También la pulsión sexual en un joven llamado al sacerdocio es positiva, sólo
que tiene que ser encauzada para otro fin: su virilidad debe ser puesta al
servicio de la evangelización.
La
virilidad, como la feminidad, es una fuerza que enriquece a la Iglesia cuando
se ponen al servicio de la familia o de la comunidad en la que uno ejerce su
paternidad espiritual. Y tiene que pasar por una vida de oración, de intimidad
con la Palabra de Dios, de sacramentos, y por el enamoramiento a una comunidad
a la que debo tratar como a mi esposa, con todo mi amor y energía. Un sacerdote
a medias, no puede vivir.
Es decir,
que, a riesgo de seguir teniendo pocos sacerdotes, no todos los que quieren
serlo pueden serlo...
¡Claro!
Hay que tener presente si la persona que llama a la puerta del Seminario siente
el entusiasmo emotivo de un momento, o si quiere hacer de su vida un camino. Es
labor del director espiritual y de los superiores del seminario, con la
colaboración del sujeto (que debe ser sincero y claro), comprobar que esa
persona tiene un equilibrio y una madurez afectiva.
Quien
entra en el Seminario puede arrastrar situaciones de gran desorientación, y un
sacerdote debe estar muy bien orientado, con una madurez afectiva y psicológica
según su propio sexo. El discernimiento afectivo y psicológico es una garantía,
pero debe ser completado con oración y medios sobrenaturales, teniendo siempre
en cuenta a la persona. No se trata de crear piezas de un mecanismo, sino de
ayudar al Señor a plasmarse en cada muchacho.
Ahora, la
Iglesia se encuentra en un proceso de reforma. ¿Cómo cree que debe ser la nueva
estructura del Gobierno pastoral de la Iglesia?
Hay
que recordar que cualquier reforma está siempre vinculada a un momento
histórico, y la Iglesia necesita siempre armonizar la fidelidad al depósito de
la fe y al proyecto de Dios, con la situación actual. Por eso, para ser fieles
al proyecto de Dios, a veces es necesario reformar la estructura de la Iglesia,
pero con la inteligencia de un reformador eclesiástico, no de un reformador
cualquiera, que sabe distinguir entre las cuestiones inmutables que surgen del
mandato de nuestro Señor Jesucristo, y las estructuras temporales y caducas.
Por
ejemplo, al hablar de la Curia romana, existe un mandato de Jesús al instituir
el primado de Pedro: le dio las llaves del cielo y le pidió que confirmara a
sus hermanos, que cuidara de la Iglesia. Por tanto, tiene que haber una
herramienta que ayude a Pedro en esa labor, que es el Colegio episcopal: todos
los obispos, que son los sucesores de los apóstoles.
Esto,
claro, hay que hacerlo operativo para no caer en un espiritualismo
desencarnado, y de aquí nace la Curia: la Secretaría de Estado, las
Congregaciones, Consejos Pontificios... Y esto sí debe poder ser reformado para
responder mejor a las exigencias del tiempo, y ayudar mejor al sucesor de Pedro
a llevar el timón de la Iglesia, no oponiéndole resistencia, sino en su misma
dirección.
Pero
la mayoría de las reformas están, sobre todo, vinculadas a los hombres: si le
das el timón de una estructura de evangelización a un santo Toribio de
Mogroviejo, todo irá adelante; si se lo das a un burócrata, irá peor. Muchas
estructuras funcionan al ritmo del entusiasmo, de la cuadratura mental y del
equilibrio de una persona.
Hoy,
para vivir una vida más apostólica, hemos de conseguir que las estructuras
temporales propicien una mayor colegialidad y corresponsabilidad jerárquicas,
pues la responsabilidad última es la del Papa y nosotros estamos para ayudarle.
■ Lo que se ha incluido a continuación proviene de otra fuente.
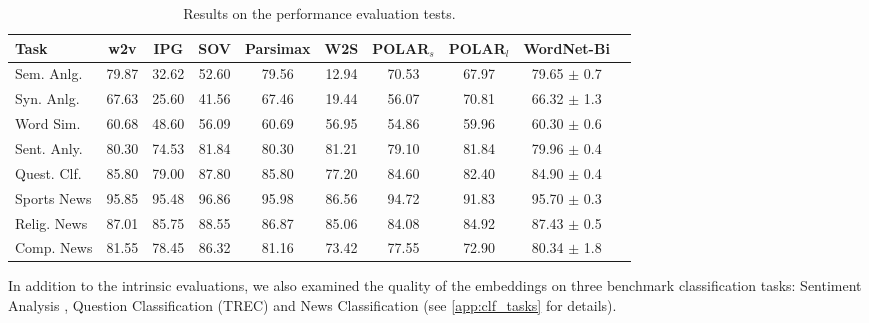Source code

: \documentclass[11pt,a4paper]{article}
\begin{document}
\begin{table}
    \centering
	\begin{tabular}{lccccccccc}
		\hline \hline 
		\textbf{Task} & \textbf{w2v} & \textbf{IPG} & \textbf{SOV} & \textbf{Parsimax} & \textbf{W2S} & \textbf{POLAR$_s$} & \textbf{POLAR$_l$} & \textbf{WordNet-Bi} \\ \hline \hline %
	    Sem. Anlg. & 79.87 & 32.62 & 52.60 & 79.56 & 12.94 & 70.53 & 67.97 & 79.65 $\pm$ 0.7 \\
	    Syn. Anlg. & 67.63 & 25.60 & 41.56 & 67.46 & 19.44 & 56.07 & 70.81 & 66.32 $\pm$ 1.3 \\ 
	    \hline %
	    Word Sim. & 60.68 & 48.60 & 56.09 & 60.69 & 56.95 & 54.86 & 59.96 & 60.30 $\pm$ 0.6 \\
	    \hline %
	    Sent. Anly. & 80.30 & 74.53 & 81.84 & 80.30 & 81.21 & 79.10 & 81.84 & 79.96 $\pm$ 0.4 \\ \hline %
	    Quest. Clf. & 85.80 & 79.00 & 87.80 & 85.80 & 77.20 & 84.60 & 82.40 & 84.90 $\pm$ 0.4 \\ \hline %
	    Sports News & 95.85 & 95.48 & 96.86 & 95.98 & 86.56 & 94.72 & 91.83 & 95.70 $\pm$ 0.3 \\
	    Relig. News & 87.01 & 85.75 & 88.55 & 86.87 & 85.06 & 84.08 & 84.92 & 87.43 $\pm$ 0.5 \\
	    Comp. News & 81.55 & 78.45 & 86.32 & 81.16 & 73.42 & 77.55 & 72.90 & 80.34 $\pm$ 1.8 \\ \hline \hline %
	\end{tabular}
	\caption{ Results on the performance evaluation tests. }
	\label{tab:performance_tests}
\end{table}

In addition to the intrinsic evaluations, we also examined the quality of the embeddings on three benchmark classification tasks: Sentiment Analysis \citep{socher13treebank}, Question Classification (TREC) \citep{li06learning} and News Classification \citep{faruqui15sparse} (see \ref{app:clf_tasks} for details). 
\end{document}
Quien vive la colegialidad, en la Curia o en la parroquia, sabe que de ella
nace la unidad, pero que es jerárquica. En la parroquia debe haber una gestión
colegial, pero el párroco está al frente; si no, caemos en un democraticismo
que no responde al diseño de Cristo para la Iglesia.
El Papa ha
pedido a los cardenales que renuncien a la ‘psicología de príncipes’. Si la
Iglesia, también en sus estructuras pastorales, necesita más santos que
burócratas, ¿cómo compatibiliza un cardenal de la Curia la pastoralidad con la
labor administrativa? Dicho de otro modo: ¿cuál es su relación con el Señor?
¿Cómo vive su sacerdocio como cardenal al servicio de Pedro?
¡Ésa
es la pregunta más bonita que me ha hecho! Para mí, lo primero es ser siempre
pastor de la Iglesia en cualquier cosa que se haga, aunque seas el ecónomo
diocesano −con todo mi respeto para los ecónomos−. Es la actitud interior de
ser totalmente de Cristo, de entender que estamos en una barca en la que cada
uno, con su remo, concurre al destino de todos.
Nunca
me he sentido un burócrata, aunque trabajo en la Curia desde 1990, porque en mi
corazón siento palpitar al Señor. En mi trabajo, intento tratar a cada uno, a
cada sacerdote o laico, de forma personal, como lo hace el Señor. Cuando recibo
a los obispos en visita ad
limina, paso siempre antes a la capilla y le digo a Jesús, y sobre
todo a la Madre (porque ella es mi mejor amiga y porque creo que una madre es
la persona que más se esmera en sus hijos): Hazme
sentir el problema de este obispo; que yo lo sienta y lo vea como lo siente y
lo ve este hijo tuyo; inspírame las palabras que Jesús quiere decirle en este
momento.
Tengo
muchos defectos −no estoy haciendo aquí mi proceso de canonización−, pero
considero la Curia mi grey, e intento amar cada vez más a cada uno y a cada
tarea. Al amar, todo se transforma, y la burocracia se convierte en un medio
necesario para llevar adelante las cosas de Dios, que sirve, si está bien
utilizada, para no caer en el error ante ciertas personas y situaciones. Para
mí, como sacerdote, amar es el secreto.